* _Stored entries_

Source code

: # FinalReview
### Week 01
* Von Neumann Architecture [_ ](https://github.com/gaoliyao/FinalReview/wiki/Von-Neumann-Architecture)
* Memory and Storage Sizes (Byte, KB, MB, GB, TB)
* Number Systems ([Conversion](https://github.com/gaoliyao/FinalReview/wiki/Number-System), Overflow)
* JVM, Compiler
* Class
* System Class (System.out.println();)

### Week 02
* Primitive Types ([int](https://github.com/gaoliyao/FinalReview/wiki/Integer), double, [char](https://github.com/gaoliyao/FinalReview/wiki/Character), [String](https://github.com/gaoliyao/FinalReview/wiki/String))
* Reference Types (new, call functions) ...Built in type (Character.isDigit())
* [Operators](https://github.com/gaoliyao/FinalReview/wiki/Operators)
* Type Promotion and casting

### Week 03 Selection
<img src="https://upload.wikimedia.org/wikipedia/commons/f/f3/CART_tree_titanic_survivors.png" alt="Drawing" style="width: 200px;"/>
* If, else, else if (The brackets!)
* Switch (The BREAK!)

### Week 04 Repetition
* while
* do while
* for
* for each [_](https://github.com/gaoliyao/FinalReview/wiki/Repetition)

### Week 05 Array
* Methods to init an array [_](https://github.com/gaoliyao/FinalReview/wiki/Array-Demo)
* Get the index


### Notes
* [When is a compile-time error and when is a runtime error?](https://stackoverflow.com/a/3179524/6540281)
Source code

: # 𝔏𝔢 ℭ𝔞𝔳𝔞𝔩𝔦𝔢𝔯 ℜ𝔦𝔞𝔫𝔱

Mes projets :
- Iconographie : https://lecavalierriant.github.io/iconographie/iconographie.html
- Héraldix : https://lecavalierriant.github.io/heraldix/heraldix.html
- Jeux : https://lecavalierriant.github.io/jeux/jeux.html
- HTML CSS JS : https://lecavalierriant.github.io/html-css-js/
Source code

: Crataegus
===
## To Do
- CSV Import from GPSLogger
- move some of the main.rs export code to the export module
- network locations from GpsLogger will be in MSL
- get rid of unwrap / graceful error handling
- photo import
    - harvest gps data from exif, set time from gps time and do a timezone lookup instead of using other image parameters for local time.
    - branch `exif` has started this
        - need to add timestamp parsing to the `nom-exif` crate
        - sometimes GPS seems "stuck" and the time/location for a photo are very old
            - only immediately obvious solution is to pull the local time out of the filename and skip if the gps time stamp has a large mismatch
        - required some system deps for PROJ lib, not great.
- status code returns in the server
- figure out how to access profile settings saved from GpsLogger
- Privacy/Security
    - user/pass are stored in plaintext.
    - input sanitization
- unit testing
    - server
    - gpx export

--

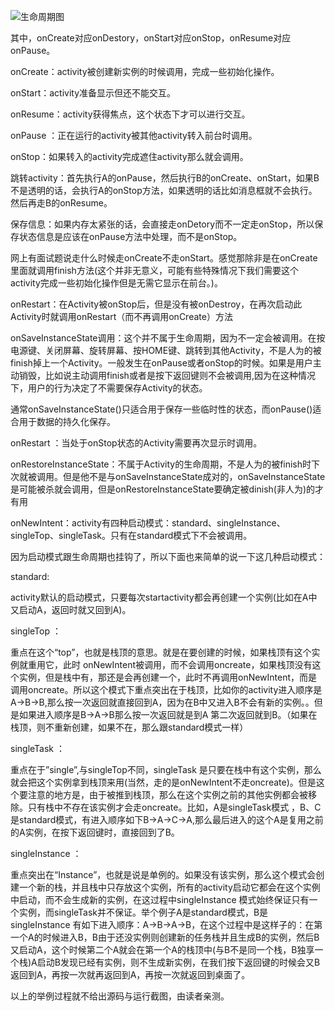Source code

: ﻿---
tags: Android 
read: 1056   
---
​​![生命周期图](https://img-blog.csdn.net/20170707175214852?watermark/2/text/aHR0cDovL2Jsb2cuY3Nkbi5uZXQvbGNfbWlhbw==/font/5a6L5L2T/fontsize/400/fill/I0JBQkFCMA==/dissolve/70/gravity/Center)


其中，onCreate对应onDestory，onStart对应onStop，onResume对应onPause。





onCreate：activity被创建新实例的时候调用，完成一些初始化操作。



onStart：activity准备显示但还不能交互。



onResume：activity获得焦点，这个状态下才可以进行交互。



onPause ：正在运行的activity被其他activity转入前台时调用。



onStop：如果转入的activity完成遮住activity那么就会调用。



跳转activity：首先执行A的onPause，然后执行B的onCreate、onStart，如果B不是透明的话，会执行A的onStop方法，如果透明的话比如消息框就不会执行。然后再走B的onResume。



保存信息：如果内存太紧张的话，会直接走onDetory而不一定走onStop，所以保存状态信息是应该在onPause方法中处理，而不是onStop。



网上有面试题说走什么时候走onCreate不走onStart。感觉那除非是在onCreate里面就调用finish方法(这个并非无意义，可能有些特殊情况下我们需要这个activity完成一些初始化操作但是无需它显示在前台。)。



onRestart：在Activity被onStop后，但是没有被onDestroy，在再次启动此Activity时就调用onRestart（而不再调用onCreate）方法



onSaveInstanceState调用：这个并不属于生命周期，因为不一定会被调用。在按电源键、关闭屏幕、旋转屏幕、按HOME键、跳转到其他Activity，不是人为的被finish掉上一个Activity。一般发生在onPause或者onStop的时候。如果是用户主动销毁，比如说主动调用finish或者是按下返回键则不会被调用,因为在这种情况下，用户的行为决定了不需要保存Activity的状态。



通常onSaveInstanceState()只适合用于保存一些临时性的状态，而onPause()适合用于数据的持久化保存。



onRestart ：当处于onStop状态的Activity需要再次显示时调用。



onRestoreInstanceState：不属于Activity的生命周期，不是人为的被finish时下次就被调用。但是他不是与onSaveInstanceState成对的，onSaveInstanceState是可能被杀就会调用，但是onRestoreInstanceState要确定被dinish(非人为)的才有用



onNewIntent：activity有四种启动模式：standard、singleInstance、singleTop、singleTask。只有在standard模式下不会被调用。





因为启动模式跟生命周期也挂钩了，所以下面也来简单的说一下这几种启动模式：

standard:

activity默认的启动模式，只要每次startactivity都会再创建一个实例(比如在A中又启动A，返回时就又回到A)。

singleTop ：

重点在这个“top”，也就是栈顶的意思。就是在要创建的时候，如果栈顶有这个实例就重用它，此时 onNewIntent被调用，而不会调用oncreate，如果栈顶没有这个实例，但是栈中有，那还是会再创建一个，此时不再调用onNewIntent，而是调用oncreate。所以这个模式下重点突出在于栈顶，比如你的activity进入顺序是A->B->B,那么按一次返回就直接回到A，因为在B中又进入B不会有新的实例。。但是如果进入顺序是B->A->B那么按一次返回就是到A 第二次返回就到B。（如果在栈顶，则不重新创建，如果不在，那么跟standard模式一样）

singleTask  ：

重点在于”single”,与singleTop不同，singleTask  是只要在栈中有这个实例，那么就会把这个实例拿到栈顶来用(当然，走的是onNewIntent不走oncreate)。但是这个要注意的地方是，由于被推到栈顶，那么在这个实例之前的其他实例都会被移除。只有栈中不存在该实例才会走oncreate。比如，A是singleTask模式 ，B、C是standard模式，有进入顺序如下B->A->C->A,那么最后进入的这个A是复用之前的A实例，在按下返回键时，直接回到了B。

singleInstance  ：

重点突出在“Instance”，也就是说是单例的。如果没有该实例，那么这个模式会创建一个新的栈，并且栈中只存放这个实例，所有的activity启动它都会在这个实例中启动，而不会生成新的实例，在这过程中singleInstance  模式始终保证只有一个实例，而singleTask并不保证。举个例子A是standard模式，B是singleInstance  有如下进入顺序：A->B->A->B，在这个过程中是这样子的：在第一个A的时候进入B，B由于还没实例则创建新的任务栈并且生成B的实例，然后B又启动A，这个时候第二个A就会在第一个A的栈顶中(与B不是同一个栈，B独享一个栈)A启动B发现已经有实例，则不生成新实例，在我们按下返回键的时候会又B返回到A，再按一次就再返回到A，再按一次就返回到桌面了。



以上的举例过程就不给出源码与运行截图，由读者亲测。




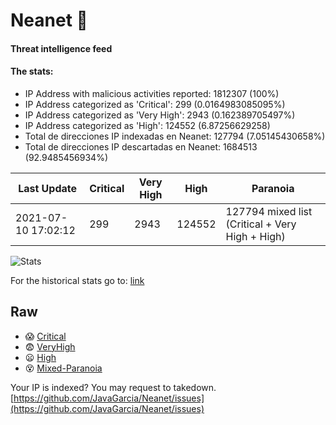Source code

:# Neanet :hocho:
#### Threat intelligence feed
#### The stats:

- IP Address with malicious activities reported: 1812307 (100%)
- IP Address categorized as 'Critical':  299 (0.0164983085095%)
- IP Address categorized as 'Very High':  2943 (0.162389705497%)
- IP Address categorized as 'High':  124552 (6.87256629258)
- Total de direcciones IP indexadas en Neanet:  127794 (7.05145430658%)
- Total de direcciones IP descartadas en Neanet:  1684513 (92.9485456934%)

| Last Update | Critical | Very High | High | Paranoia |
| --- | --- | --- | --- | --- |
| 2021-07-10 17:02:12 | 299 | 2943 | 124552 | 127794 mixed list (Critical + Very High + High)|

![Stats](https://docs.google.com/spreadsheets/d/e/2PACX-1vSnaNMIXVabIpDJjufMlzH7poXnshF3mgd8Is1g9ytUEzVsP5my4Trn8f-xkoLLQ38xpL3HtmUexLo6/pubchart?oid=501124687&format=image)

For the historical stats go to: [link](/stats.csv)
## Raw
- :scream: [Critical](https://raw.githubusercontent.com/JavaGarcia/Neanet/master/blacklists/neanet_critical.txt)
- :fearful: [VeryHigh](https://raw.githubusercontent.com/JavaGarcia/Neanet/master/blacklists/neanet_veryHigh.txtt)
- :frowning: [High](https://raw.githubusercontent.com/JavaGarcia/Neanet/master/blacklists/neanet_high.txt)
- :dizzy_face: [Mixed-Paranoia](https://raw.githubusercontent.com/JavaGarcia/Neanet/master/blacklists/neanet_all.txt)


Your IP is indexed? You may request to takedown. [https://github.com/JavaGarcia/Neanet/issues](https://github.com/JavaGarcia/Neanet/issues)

* _What you have to do_
Retype only the lines above between the line with "- Privacy/Security" and the line with "- gpx export", counting those two lines as well, and keep every character as it is.

* _Final answer_
- Privacy/Security
    - user/pass are stored in plaintext.
    - input sanitization
- unit testing
    - server
    - gpx export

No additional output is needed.